▶ The problem:
Look through the lines below; wherever the word "https" appears, copy that line.

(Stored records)
Content starts

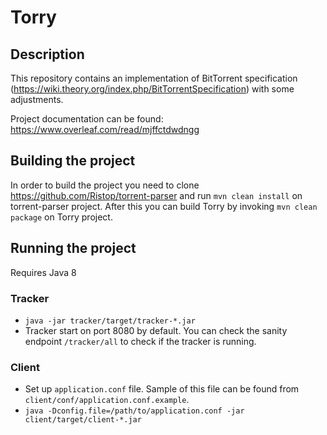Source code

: # Torry

## Description

This repository contains an implementation of BitTorrent specification (https://wiki.theory.org/index.php/BitTorrentSpecification) with some adjustments.

Project documentation can be found:
https://www.overleaf.com/read/mjffctdwdngg


## Building the project

In order to build the project you need to clone https://github.com/Ristop/torrent-parser and run `mvn clean install` on torrent-parser project. After this you can build Torry by invoking `mvn clean package` on Torry project.

## Running the project

Requires Java 8

### Tracker
* `java -jar tracker/target/tracker-*.jar`
* Tracker start on port 8080 by default. You can check the sanity endpoint `/tracker/all` to check if the tracker is running.
### Client
* Set up `application.conf` file. Sample of this file can be found from `client/conf/application.conf.example`.
* `java -Dconfig.file=/path/to/application.conf -jar client/target/client-*.jar`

Content ends

▶ Solved problem:
This repository contains an implementation of BitTorrent specification (https://wiki.theory.org/index.php/BitTorrentSpecification) with some adjustments.
https://www.overleaf.com/read/mjffctdwdngg
In order to build the project you need to clone https://github.com/Ristop/torrent-parser and run `mvn clean install` on torrent-parser project. After this you can build Torry by invoking `mvn clean package` on Torry project.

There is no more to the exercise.